> _Description of the task_
Reproduce word for word the lines between those holding "All Rights Reserved." and "enabling user growth.*", inclusive, and nothing else from the data below.

> _Extracted data entries_
------

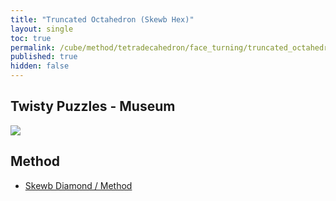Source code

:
 ```yaml
---
title: "Truncated Octahedron (Skewb Hex)"
layout: single
toc: true
permalink: /cube/method/tetradecahedron/face_turning/truncated_octahedron_skewb_hex
published: true
hidden: false
---
```


<head>
  <base target="_blank">
</head>



## Twisty Puzzles - Museum

<a href="https://twistypuzzles.com/app/museum/museum_showitem.php?pkey=766">
  <img src="https://twistypuzzles.com/museum/large/00766-02.jpg">
</a>



## Method

- [Skewb Diamond / Method](/cube/method/octahedron/face_turning/skewb_diamond/method)
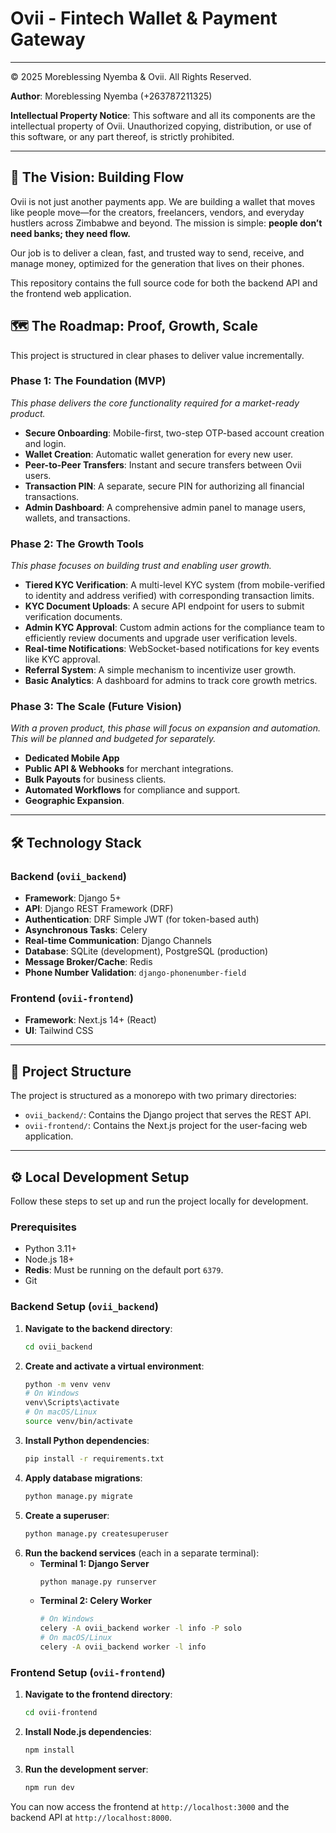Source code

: # Ovii - Fintech Wallet & Payment Gateway

---

&copy; 2025 Moreblessing Nyemba & Ovii. All Rights Reserved.

**Author**: Moreblessing Nyemba (+263787211325)

**Intellectual Property Notice**: This software and all its components are the intellectual property of Ovii. Unauthorized copying, distribution, or use of this software, or any part thereof, is strictly prohibited.

---

## 🚀 The Vision: Building Flow

Ovii is not just another payments app. We are building a wallet that moves like people move—for the creators, freelancers, vendors, and everyday hustlers across Zimbabwe and beyond. The mission is simple: **people don’t need banks; they need flow.**

Our job is to deliver a clean, fast, and trusted way to send, receive, and manage money, optimized for the generation that lives on their phones.

This repository contains the full source code for both the backend API and the frontend web application.

## 🗺️ The Roadmap: Proof, Growth, Scale

This project is structured in clear phases to deliver value incrementally.

### Phase 1: The Foundation (MVP)
*This phase delivers the core functionality required for a market-ready product.*

-   **Secure Onboarding**: Mobile-first, two-step OTP-based account creation and login.
-   **Wallet Creation**: Automatic wallet generation for every new user.
-   **Peer-to-Peer Transfers**: Instant and secure transfers between Ovii users.
-   **Transaction PIN**: A separate, secure PIN for authorizing all financial transactions.
-   **Admin Dashboard**: A comprehensive admin panel to manage users, wallets, and transactions.

### Phase 2: The Growth Tools
*This phase focuses on building trust and enabling user growth.*

-   **Tiered KYC Verification**: A multi-level KYC system (from mobile-verified to identity and address verified) with corresponding transaction limits.
-   **KYC Document Uploads**: A secure API endpoint for users to submit verification documents.
-   **Admin KYC Approval**: Custom admin actions for the compliance team to efficiently review documents and upgrade user verification levels.
-   **Real-time Notifications**: WebSocket-based notifications for key events like KYC approval.
-   **Referral System**: A simple mechanism to incentivize user growth.
-   **Basic Analytics**: A dashboard for admins to track core growth metrics.

### Phase 3: The Scale (Future Vision)
*With a proven product, this phase will focus on expansion and automation. This will be planned and budgeted for separately.*

-   **Dedicated Mobile App**
-   **Public API & Webhooks** for merchant integrations.
-   **Bulk Payouts** for business clients.
-   **Automated Workflows** for compliance and support.
-   **Geographic Expansion**.

---

## 🛠️ Technology Stack

### Backend (`ovii_backend`)

-   **Framework**: Django 5+
-   **API**: Django REST Framework (DRF)
-   **Authentication**: DRF Simple JWT (for token-based auth)
-   **Asynchronous Tasks**: Celery
-   **Real-time Communication**: Django Channels
-   **Database**: SQLite (development), PostgreSQL (production)
-   **Message Broker/Cache**: Redis
-   **Phone Number Validation**: `django-phonenumber-field`

### Frontend (`ovii-frontend`)

-   **Framework**: Next.js 14+ (React)
-   **UI**: Tailwind CSS

---

## 📂 Project Structure

The project is structured as a monorepo with two primary directories:

-   `ovii_backend/`: Contains the Django project that serves the REST API.
-   `ovii-frontend/`: Contains the Next.js project for the user-facing web application.

---

## ⚙️ Local Development Setup

Follow these steps to set up and run the project locally for development.

### Prerequisites

-   Python 3.11+
-   Node.js 18+
-   **Redis**: Must be running on the default port `6379`.
-   Git

### Backend Setup (`ovii_backend`)

1.  **Navigate to the backend directory**:
    ```bash
    cd ovii_backend
    ```
2.  **Create and activate a virtual environment**:
    ```bash
    python -m venv venv
    # On Windows
    venv\Scripts\activate
    # On macOS/Linux
    source venv/bin/activate
    ```
3.  **Install Python dependencies**:
    ```bash
    pip install -r requirements.txt
    ```
4.  **Apply database migrations**:
    ```bash
    python manage.py migrate
    ```
5.  **Create a superuser**:
    ```bash
    python manage.py createsuperuser
    ```
6.  **Run the backend services** (each in a separate terminal):
    -   **Terminal 1: Django Server**
        ```bash
        python manage.py runserver
        ```
    -   **Terminal 2: Celery Worker**
        ```bash
        # On Windows
        celery -A ovii_backend worker -l info -P solo
        # On macOS/Linux
        celery -A ovii_backend worker -l info
        ```

### Frontend Setup (`ovii-frontend`)

1.  **Navigate to the frontend directory**:
    ```bash
    cd ovii-frontend
    ```
2.  **Install Node.js dependencies**:
    ```bash
    npm install
    ```
3.  **Run the development server**:
    ```bash
    npm run dev
    ```

You can now access the frontend at `http://localhost:3000` and the backend API at `http://localhost:8000`.
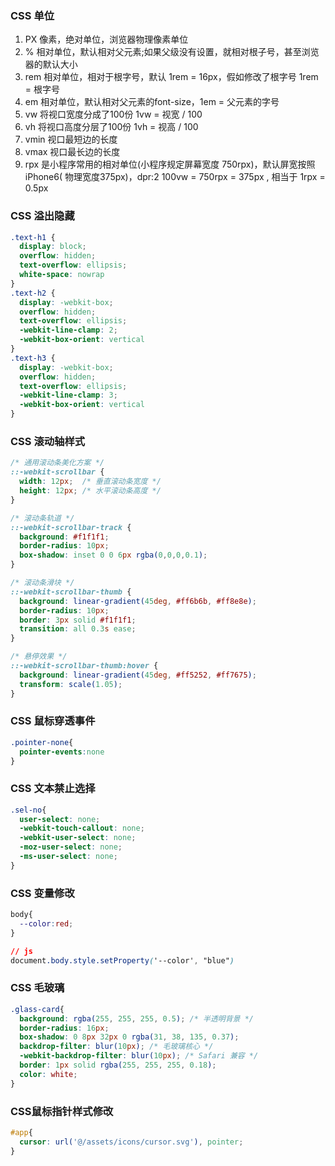 ### CSS 单位
1. PX 像素，绝对单位，浏览器物理像素单位
2. %  相对单位，默认相对父元素;如果父级没有设置，就相对根子号，甚至浏览器的默认大小
3. rem  相对单位，相对于根字号，默认 1rem = 16px，假如修改了根字号 1rem = 根字号
4. em 相对单位，默认相对父元素的font-size，1em = 父元素的字号
5. vw  将视口宽度分成了100份  1vw = 视宽 / 100
6. vh  将视口高度分层了100份 1vh = 视高 / 100
7. vmin 视口最短边的长度
8. vmax 视口最长边的长度
9. rpx 是小程序常用的相对单位(小程序规定屏幕宽度 750rpx)，默认屏宽按照iPhone6( 物理宽度375px)，dpr:2   100vw = 750rpx = 375px   , 相当于 1rpx = 0.5px

### CSS 溢出隐藏
```css
.text-h1 {
  display: block;
  overflow: hidden;
  text-overflow: ellipsis;
  white-space: nowrap
}
.text-h2 {
  display: -webkit-box;
  overflow: hidden;
  text-overflow: ellipsis;
  -webkit-line-clamp: 2;
  -webkit-box-orient: vertical
}
.text-h3 {
  display: -webkit-box;
  overflow: hidden;
  text-overflow: ellipsis;
  -webkit-line-clamp: 3;
  -webkit-box-orient: vertical
}
```

### CSS 滚动轴样式
```css
/* 通用滚动条美化方案 */
::-webkit-scrollbar {
  width: 12px;  /* 垂直滚动条宽度 */
  height: 12px; /* 水平滚动条高度 */
}

/* 滚动条轨道 */
::-webkit-scrollbar-track {
  background: #f1f1f1; 
  border-radius: 10px;
  box-shadow: inset 0 0 6px rgba(0,0,0,0.1);
}

/* 滚动条滑块 */
::-webkit-scrollbar-thumb {
  background: linear-gradient(45deg, #ff6b6b, #ff8e8e);
  border-radius: 10px;
  border: 3px solid #f1f1f1;
  transition: all 0.3s ease;
}

/* 悬停效果 */
::-webkit-scrollbar-thumb:hover {
  background: linear-gradient(45deg, #ff5252, #ff7675);
  transform: scale(1.05);
}
```

### CSS 鼠标穿透事件
```css
.pointer-none{
  pointer-events:none
}
```

### CSS 文本禁止选择
```css
.sel-no{
  user-select: none;
  -webkit-touch-callout: none;
  -webkit-user-select: none;
  -moz-user-select: none;
  -ms-user-select: none;
}
```

### CSS 变量修改
```css
body{
  --color:red;
}

// js
document.body.style.setProperty('--color', "blue")
```

### CSS 毛玻璃
```css
.glass-card{
  background: rgba(255, 255, 255, 0.5); /* 半透明背景 */
  border-radius: 16px;
  box-shadow: 0 8px 32px 0 rgba(31, 38, 135, 0.37);
  backdrop-filter: blur(10px); /* 毛玻璃核心 */
  -webkit-backdrop-filter: blur(10px); /* Safari 兼容 */
  border: 1px solid rgba(255, 255, 255, 0.18);
  color: white;
}
```

### CSS鼠标指针样式修改
```css
#app{
  cursor: url('@/assets/icons/cursor.svg'), pointer;
}
```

------

> _Response_
&copy; 2025 Moreblessing Nyemba & Ovii. All Rights Reserved.

**Author**: Moreblessing Nyemba (+263787211325)

**Intellectual Property Notice**: This software and all its components are the intellectual property of Ovii. Unauthorized copying, distribution, or use of this software, or any part thereof, is strictly prohibited.

---

## 🚀 The Vision: Building Flow

Ovii is not just another payments app. We are building a wallet that moves like people move—for the creators, freelancers, vendors, and everyday hustlers across Zimbabwe and beyond. The mission is simple: **people don’t need banks; they need flow.**

Our job is to deliver a clean, fast, and trusted way to send, receive, and manage money, optimized for the generation that lives on their phones.

This repository contains the full source code for both the backend API and the frontend web application.

## 🗺️ The Roadmap: Proof, Growth, Scale

This project is structured in clear phases to deliver value incrementally.

### Phase 1: The Foundation (MVP)
*This phase delivers the core functionality required for a market-ready product.*

-   **Secure Onboarding**: Mobile-first, two-step OTP-based account creation and login.
-   **Wallet Creation**: Automatic wallet generation for every new user.
-   **Peer-to-Peer Transfers**: Instant and secure transfers between Ovii users.
-   **Transaction PIN**: A separate, secure PIN for authorizing all financial transactions.
-   **Admin Dashboard**: A comprehensive admin panel to manage users, wallets, and transactions.

### Phase 2: The Growth Tools
*This phase focuses on building trust and enabling user growth.*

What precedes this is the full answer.